Suddenly, Gollum attacked Sam with the purpose of rendering Frodo helpless, so that the monstrous beast would find it easier to bend the feast he wanted to give him as a sacrifice.

Sam managed to disentangle himself from Gollum and came to the aid of his master and friend as soon as he could; but he was not in time to prevent Ella Laraña, cunning and knowing all the nooks and crannies of his infectious lair, from sticking her nasty sting into him.

When he came running, Frodo was lying on his back, and the monstrous beast had him bound with ropes that wrapped him in a stout spider's web from his shoulders to his ankles and carried him away, lifting him up with his great forelegs.

Sam saw the Elvish sword on the ground beside Frodo; he gripped it tightly and, summoning a fury beyond his nature, attacked the foul, foul beast until, badly wounded, it recoiled, disappearing down a passage through which he could barely fit.

Then, kneeling beside Frodo, he spoke tenderly to him again and again, and gently stirred his body in the hope of receiving a sign that his friend was still alive, but it did not come, and so his desolation grew more and more.

-He's dead," he said to himself, as the blackest despair fell upon him, "He's not asleep, he's dead!

While he was crying disconsolately and not knowing what to do, whether to stay and watch over his Master or continue with the Mission, he heard a shouting and the blue flashes of the elven sword warned him that a patrol of Orcs was approaching.

He immediately realized that the wisest thing to do was to take the chain with the Ring from Frodo and hide. With ineffable respect, and even with veneration, he took the chain and, feeling unworthy to be the bearer of the Ring of Power, he hung it on as a medal, assuming the responsibility of carrying out the Mission.

Orcs arrived, and seeing Frodo lying on the ground, licking his lips at the succulent supper they would have that night, they lifted him up from the ground between them and carried him away in jubilation.

Sam, hidden but attentive, heard them comment among themselves that the body was warm and therefore alive.

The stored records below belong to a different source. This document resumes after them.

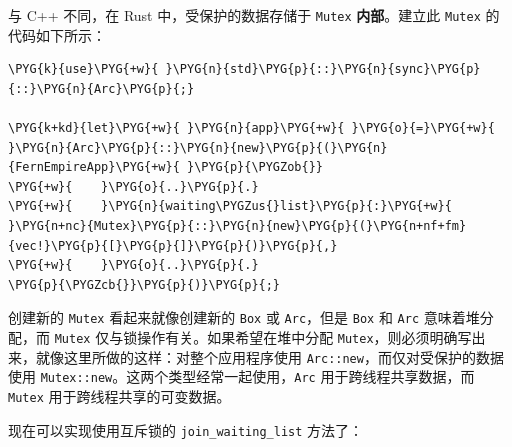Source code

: 与 C++ 不同，在 Rust 中，受保护的数据存储于 \texttt{Mutex} \textbf{内部}。建立此 \texttt{Mutex} 的代码如下所示：

\begin{Verbatim}[commandchars=\\\{\},breaklines=true,breakanywhere=true,fontsize=\codefont,xleftmargin=17bp]
\PYG{k}{use}\PYG{+w}{ }\PYG{n}{std}\PYG{p}{::}\PYG{n}{sync}\PYG{p}{::}\PYG{n}{Arc}\PYG{p}{;}

\PYG{k+kd}{let}\PYG{+w}{ }\PYG{n}{app}\PYG{+w}{ }\PYG{o}{=}\PYG{+w}{ }\PYG{n}{Arc}\PYG{p}{::}\PYG{n}{new}\PYG{p}{(}\PYG{n}{FernEmpireApp}\PYG{+w}{ }\PYG{p}{\PYGZob{}}
\PYG{+w}{    }\PYG{o}{..}\PYG{p}{.}
\PYG{+w}{    }\PYG{n}{waiting\PYGZus{}list}\PYG{p}{:}\PYG{+w}{ }\PYG{n+nc}{Mutex}\PYG{p}{::}\PYG{n}{new}\PYG{p}{(}\PYG{n+nf+fm}{vec!}\PYG{p}{[}\PYG{p}{]}\PYG{p}{)}\PYG{p}{,}
\PYG{+w}{    }\PYG{o}{..}\PYG{p}{.}
\PYG{p}{\PYGZcb{}}\PYG{p}{)}\PYG{p}{;}
\end{Verbatim}

创建新的 \texttt{Mutex} 看起来就像创建新的 \texttt{Box} 或 \texttt{Arc}，但是 \texttt{Box} 和 \texttt{Arc} 意味着堆分配，而 \texttt{Mutex} 仅与锁操作有关。如果希望在堆中分配 \texttt{Mutex}，则必须明确写出来，就像这里所做的这样：对整个应用程序使用 \texttt{Arc::new}，而仅对受保护的数据使用 \texttt{Mutex::new}。这两个类型经常一起使用，\texttt{Arc} 用于跨线程共享数据，而 \texttt{Mutex} 用于跨线程共享的可变数据。

现在可以实现使用互斥锁的 \texttt{join\_waiting\_list} 方法了：

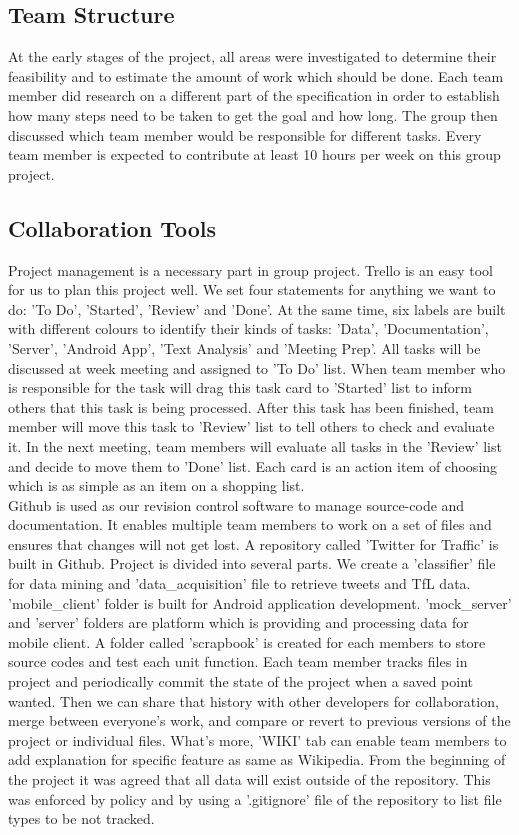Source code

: \subsection{Team Structure}
At the early stages of the project, all areas were investigated to determine their feasibility and to estimate the amount of work which should be done. Each team member did research on a different part of the specification in order to establish how many steps need to be taken to get the goal and how long. The group then discussed which team member would be responsible for different tasks. Every team member is expected to contribute at least 10 hours per week on this group project.\\
\subsection{Collaboration Tools}
Project management is a necessary part in group project. Trello is an easy tool for us to plan this project well. We set four statements for anything we want to do: 'To Do', 'Started', 'Review' and 'Done'. At the same time, six labels are built with different colours to identify their kinds of tasks: 'Data', 'Documentation', 'Server', 'Android App', 'Text Analysis' and 'Meeting Prep'. All tasks will be discussed at week meeting and assigned to 'To Do' list. When team member who is responsible for the task will drag this task card to 'Started' list to inform others that this task is being processed. After this task has been finished, team member will move this task to 'Review' list to tell others to check and evaluate it. In the next meeting, team members will evaluate all tasks in the 'Review' list and decide to move them to 'Done' list. Each card is an action item of choosing which is as simple as an item on a shopping list.\\
Github is used as our revision control software to manage source-code and documentation. It enables multiple team members to work on a set of files and ensures that changes will not get lost. A repository called 'Twitter for Traffic' is built in Github. Project is divided into several parts. We create a 'classifier' file for data mining and 'data\_acquisition' file to retrieve tweets and TfL data. 'mobile\_client' folder is built for Android application development. 'mock\_server' and 'server' folders are platform which is providing and processing data for mobile client. A folder called 'scrapbook' is created for each members to store source codes and test each unit function. Each team member tracks files in project and periodically commit the state of the project when a saved point wanted. Then we can share that history with other developers for collaboration, merge between everyone's work, and compare or revert to previous versions of the project or individual files. What's more, 'WIKI' tab can enable team members to add explanation for specific feature as same as Wikipedia. From the beginning of the project it was agreed that all data will exist outside of the repository. This was enforced by policy and by using a '.gitignore' file of the repository to list file types to be not tracked.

Sam insulted himself with all the expletives he knew for not having been able to notice such a circumstance, but very happy, at the same time because his Master and friend was alive. He immediately changed his plans to try to rescue him. With great skill and at the risk of his life, Sam managed to reach the room where Frodo was being guarded as a prisoner; with clever trickery he made the sentries flee and succeeded in freeing the Ring-bearer, saving him from the Orcs' pot.

Frodo had already awakened from the deep sleep caused by Ella Laraña's poison, and his joy at the unexpected arrival of his Squire and friend was immense.

-They have taken everything, Sam,' said Frodo. Everything I had. Do you understand? Everything! He huddled on the ground with his head down in despair, realizing the magnitude of the disaster. The mission has failed, Sam.

 -No, not all of it, Mr. Frodo. And it hasn't failed, not yet. I took it, Mr. Frodo, with your pardon. And I have kept it well. Now it hangs around my neck, and it is a terrible burden indeed.

-Have you got it? -Sam, you're a wonder! -Suddenly Frodo's voice changed strangely.

-Give it to me! -I shout, standing up, and extending a trembling hand, "Give it to me right now! It's not for you!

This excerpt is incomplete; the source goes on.